Close

D’vrei Torah Listening

At our first gathering Jonathan gave us an arrow of intention for the week: Listen. But–to what? For what? The Sh’ma, the cryptic Jewish piece of advice that begins with the word, LISTEN! gave me a hint. Sh’ma Yisrael, Adonai Eloheinu Adonai Ehad. Listen, Israel, God, our God, is ONE. Maybe I came here to listen for the One who is made audible in a group such as this, to hear the melody threaded between disparate note. So I listened to the room that first night, and all I heard was cacophany. My heart longed for familiarity, but I knew Jonathan was right. If I listened deeply enough, I might find God.
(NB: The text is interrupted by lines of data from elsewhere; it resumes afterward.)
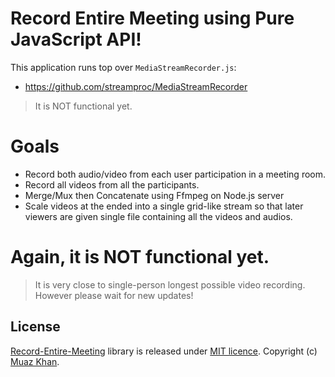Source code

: # Record Entire Meeting using Pure JavaScript API!

This application runs top over `MediaStreamRecorder.js`:

* https://github.com/streamproc/MediaStreamRecorder

> It is NOT functional yet.

# Goals

* Record both audio/video from each user participation in a meeting room.
* Record all videos from all the participants.
* Merge/Mux then Concatenate using Ffmpeg on Node.js server
* Scale videos at the ended into a single grid-like stream so that later viewers are given single file containing all the videos and audios.

# Again, it is NOT functional yet.

> It is very close to single-person longest possible video recording. However please wait for new updates!

## License

[Record-Entire-Meeting](https://github.com/streamproc/Record-Entire-Meeting) library is released under [MIT licence](https://www.webrtc-experiment.com/licence/). Copyright (c) [Muaz Khan](http://www.MuazKhan.com/).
So I first listened to myself and my embarassment as I announced my identity to 140 strangers, declaring my religion, politics, and sexual preference. And afterwards I heard gratitude and friendship in voices that told me they appreciated my candor. A walk in the woods the next morning gave me birdsong and sweet silence. In our quest to understand who we are, I heard a speech delivered in clipped British intonation from a young rabbi raised in Houston obviously struggling to find her own identity. As we turned to each other, searching for words to bridge the differences of nationality, language, faith, and generation, sometimes I heard pain and misunderstanding–how could there not be? And often the miracle of generosity appeared in the voice of one to another when someone took the trouble to talk to me in my only language, English, even though it was a strain for them to do so. When Ute Stamm told the the history of the house, through her rich and full words I heard gratitude and wonder for such a place. Laughter, singing, Benedictine chanting, and prayer in many languages harmonized and intensified the symphony.

On Shabbos we come in pieces, fragmented, just as we arrived at strangers to each other here. Absorbed in the busyness of our lives, we separate from each other, and we hope the Sabbath will bring us together again. We begin it with the lighting of at least two candles, still and separate. That represents mind and heart not listening to each other, me standing separate from you. By nightfall tomorrow night, when we light the havdalah candle, four wicks braided together, that is what we hope we will feel like then, all intertwined and ready to burn bright, make fires, and create.

The Shabbat helps us to get whole, to sense the oneness of things. It is a day where we rest from work, competition, anger, even new ideas. It is a day to be, not to do, a day to listen, to respond. The heart is shy. It opens to gently coaxing of whispered words, to patient silence. We have come here to share the openining of the heart. A few short days ago you were strangers to me and now I have new friends. We have built bridges with our words to each other, with the light in our eyes.

On the seventh day we greet each other saying, “Shabbat Shalom!” Shabbat means both rest and the number seven. Seven reminds us that creation took seven days and that to create the world anew every day, we take time to stop, to rest and say, “Yes! It is good! I’m here!” Our week here has felt like Shabbat, which is a taste of the world to come. Shalom means peace, of course, and it also means wholeness. I am more whole this Shabbat than when I came to Bendorf. We have worked to hear and touch each other and we have paused to say, “What a blessing this is, God! Thank you!”